Mark Bult Design: San Francisco, CA, Established 1988

Web design and development for small and large business, e-commerce, b2b, b2c, SAAS, and community websites. User experience design and usability testing.


Saturday, February 02, 2008

Is Apple improving its environmental record, or is it just spin?

Did anyone else notice that Steve Jobs actually made it a point, albeit briefly, to talk about Apple's environmental goals at his MacWorld keynote last month?



When I was checking out the specs for the new MacBook Air on the Apple website I was astonished to see on the Tech Specs page, a big, bold box labeled Environmental Status Report.

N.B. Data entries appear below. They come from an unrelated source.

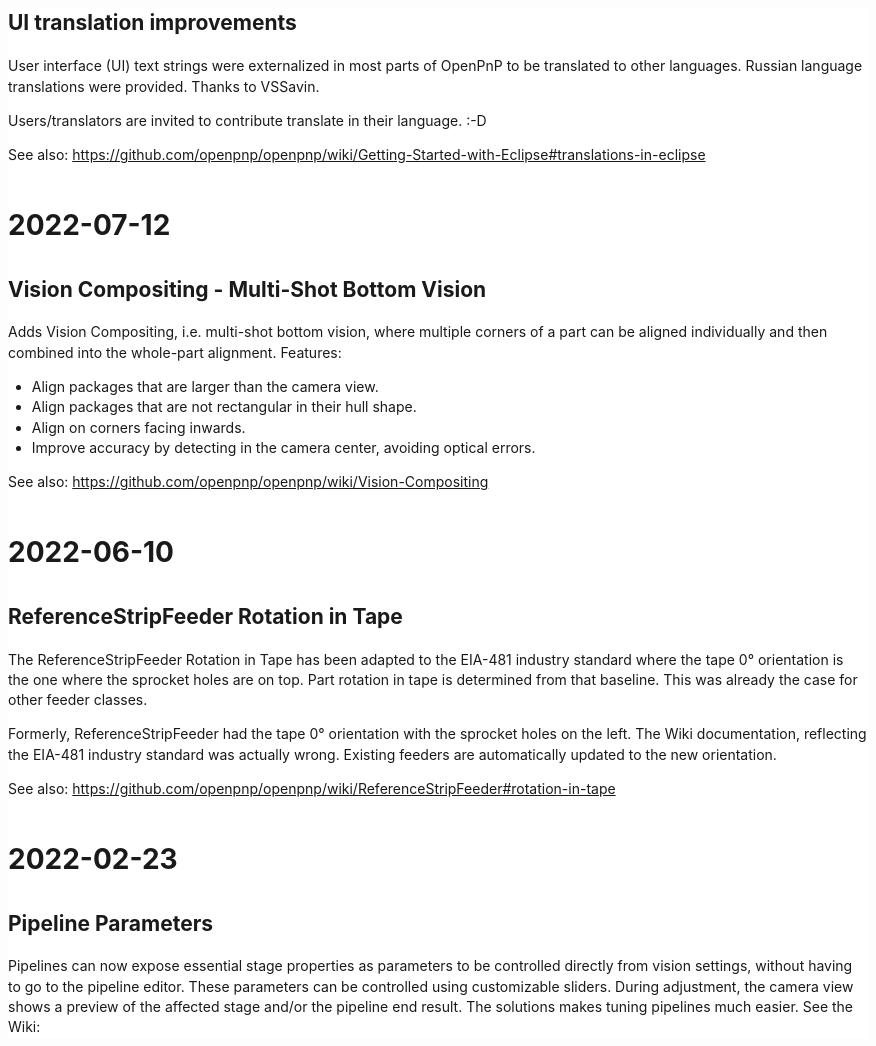 ## UI translation improvements

User interface (UI) text strings were externalized in most parts of OpenPnP to be translated
to other languages. Russian language translations were provided. Thanks to VSSavin.

Users/translators are invited to contribute translate in their language. :-D

See also:
https://github.com/openpnp/openpnp/wiki/Getting-Started-with-Eclipse#translations-in-eclipse

# 2022-07-12

## Vision Compositing - Multi-Shot Bottom Vision

Adds Vision Compositing, i.e. multi-shot bottom vision, where multiple corners of a part can
be aligned individually and then combined into the whole-part alignment. Features:

- Align packages that are larger than the camera view.
- Align packages that are not rectangular in their hull shape.
- Align on corners facing inwards.
- Improve accuracy by detecting in the camera center, avoiding optical errors.

See also:
https://github.com/openpnp/openpnp/wiki/Vision-Compositing

# 2022-06-10

## ReferenceStripFeeder Rotation in Tape

The ReferenceStripFeeder Rotation in Tape has been adapted to the EIA-481 industry standard
where the tape 0° orientation is the one where the sprocket holes are on top. Part rotation
in tape is determined from that baseline. This was already the case for other feeder classes.

Formerly, ReferenceStripFeeder had the tape 0° orientation with the sprocket holes on the
left. The Wiki documentation, reflecting the EIA-481 industry standard was actually wrong.
Existing feeders are automatically updated to the new orientation.

See also:
https://github.com/openpnp/openpnp/wiki/ReferenceStripFeeder#rotation-in-tape

# 2022-02-23

## Pipeline Parameters

Pipelines can now expose essential stage properties as parameters to be controlled directly 
from vision settings, without having to go to the pipeline editor. These parameters can be 
controlled using customizable sliders. During adjustment, the camera view shows a preview 
of the affected stage and/or the pipeline end result. The solutions makes tuning pipelines 
much easier. See the Wiki:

A short while later I went looking for Apple's page on their environmental standards, which I had seen last year but wasn't sure where to find it since they've redesigned their site in the meantime. I went to the home page of Apple.com and figured I'd have to click on "Site Map" and then look for the link there, but I was surprised to see an "Environment" link at the bottom of the home page, right next to "Job Opportunities."



It all made me wonder whether Apple is beginning to do a better job with their product designs, or whether it's just their marketing department that's doing a better job with spin.



As I mentioned here a couple years ago, Greenpeace has been critical of Apple, citing the company as the 4th worst tech firm in 2006 and launching the Green My Apple campaign in 2007.

Likewise, in 2005 the Silicon Valley Toxics Coalition (SVTC) launched it's Bad Apple campaign to criticize, among other things, the non-ubgradeability of the iPod and Apple's reluctance to institute a take-back solution for electronics recycling. (SVTC's campaign was itself criticized in a 2006 article on Roughly Drafted.)

I've been wondering if these two watchdog groups had been following Apple's progress and what their take was. Alas, the SVTC's website search sucks and Google doesn't seem to have even spidered their content (!), so I didn't find much there, although it seems that SVTC is still pushing Apple for shareholder resolutions that would improve its computer take-back efforts.

Meanwhile, Greenpeace seems to have discontinued its Green My Apple campaign after Steve Jobs issued a very public pronouncement last spring on a page titled "A Greener Apple," wherein he described the company's plans to, among other things, phase out some of the worst chemicals found in CRT monitors. I thought this was a little bit disingenuous on Apple's part, however, since it had been clear for a while that Apple was phasing out CRTs for business and product design reasons, not environmental ones. Jobs' letter also signaled improvements in e-waste reduction via upgrades to its electronics take-back program.

In a statement about Jobs' letter, Greenpeace said, "It's not everything we asked for. Apple has declared a phase-out of the worst chemicals in its product range, Brominated Fire Retardants (BFRs) and Polyvinyl Chloride (PVC) by 2008. That beats Dell and other computer manufactures' pledge to phase them out by 2009... But while customers in the US will be able to return their Apple products for recycling knowing that their gear won't end up in the e-waste mountains of Asia and India, Apple isn't making that promise to anyone but customers in the USA. Elsewhere in the world, an Apple product today can still be tomorrow's e-waste. Other manufacturers offer worldwide takeback and recycling. Apple should too!" [Full article]

Greenpeace also issued a detailed analysis of Jobs' pronouncement last May. Almost a year later, though, they don't seem to have put out a follow-up yet. I hope they will.